- _Exercise goal_
Each line from the one that includes "22. 闪捷信息科技有限公司" to the last line of the data below should be set down exactly; no other lines are wanted.

——

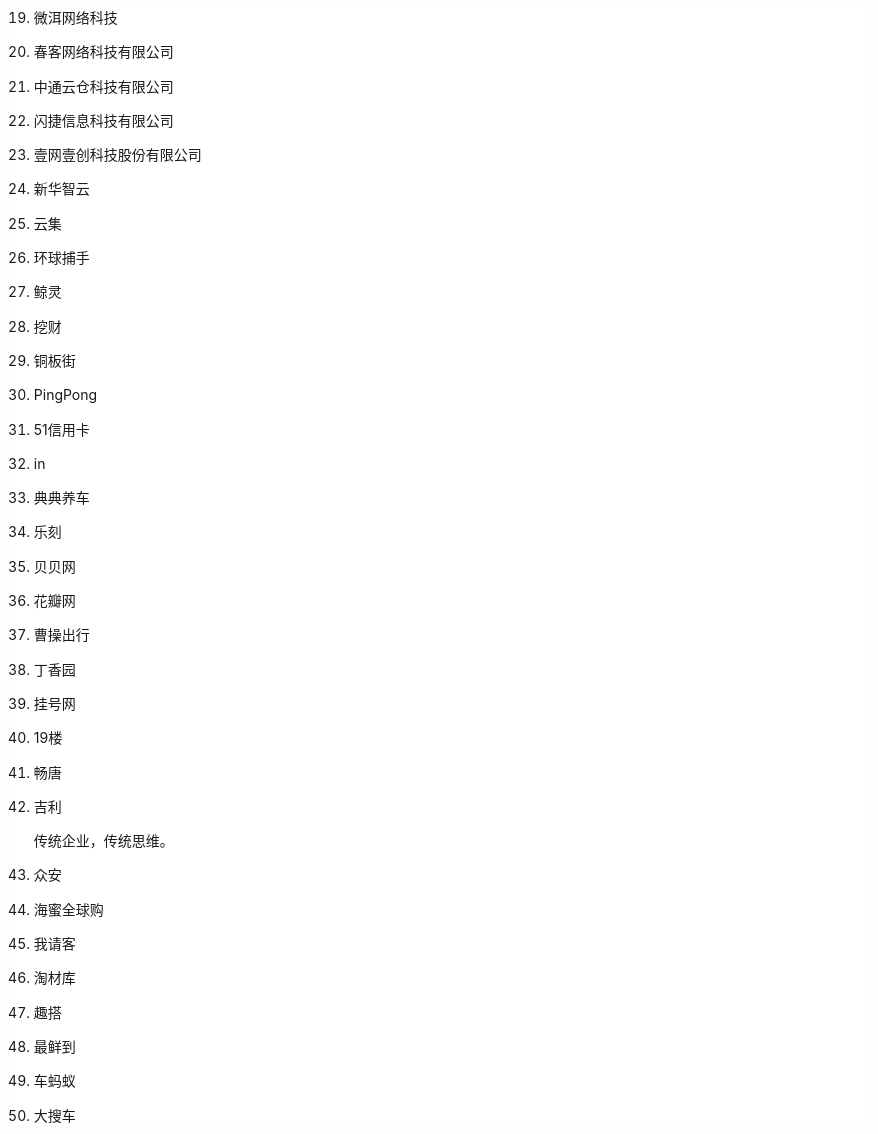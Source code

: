 19. 微洱网络科技

20. 春客网络科技有限公司

21. 中通云仓科技有限公司

22. 闪捷信息科技有限公司

23. 壹网壹创科技股份有限公司

24. 新华智云

25. 云集

26. 环球捕手

27. 鲸灵

28. 挖财

29. 铜板街

30. PingPong

31. 51信用卡

32. in

33. 典典养车

34. 乐刻

35. 贝贝网

36. 花瓣网

37. 曹操出行

38. 丁香园

39. 挂号网

40. 19楼

41. 畅唐

42. 吉利

    传统企业，传统思维。

43. 众安

44. 海蜜全球购

45. 我请客

46. 淘材库

47. 趣搭

48. 最鲜到

49. 车蚂蚁

50. 大搜车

——

- _Result of this exercise_
22. 闪捷信息科技有限公司

23. 壹网壹创科技股份有限公司

24. 新华智云

25. 云集

26. 环球捕手

27. 鲸灵

28. 挖财

29. 铜板街

30. PingPong

31. 51信用卡

32. in

33. 典典养车

34. 乐刻

35. 贝贝网

36. 花瓣网

37. 曹操出行

38. 丁香园

39. 挂号网

40. 19楼

41. 畅唐

42. 吉利

    传统企业，传统思维。

43. 众安

44. 海蜜全球购

45. 我请客

46. 淘材库

47. 趣搭

48. 最鲜到

49. 车蚂蚁

50. 大搜车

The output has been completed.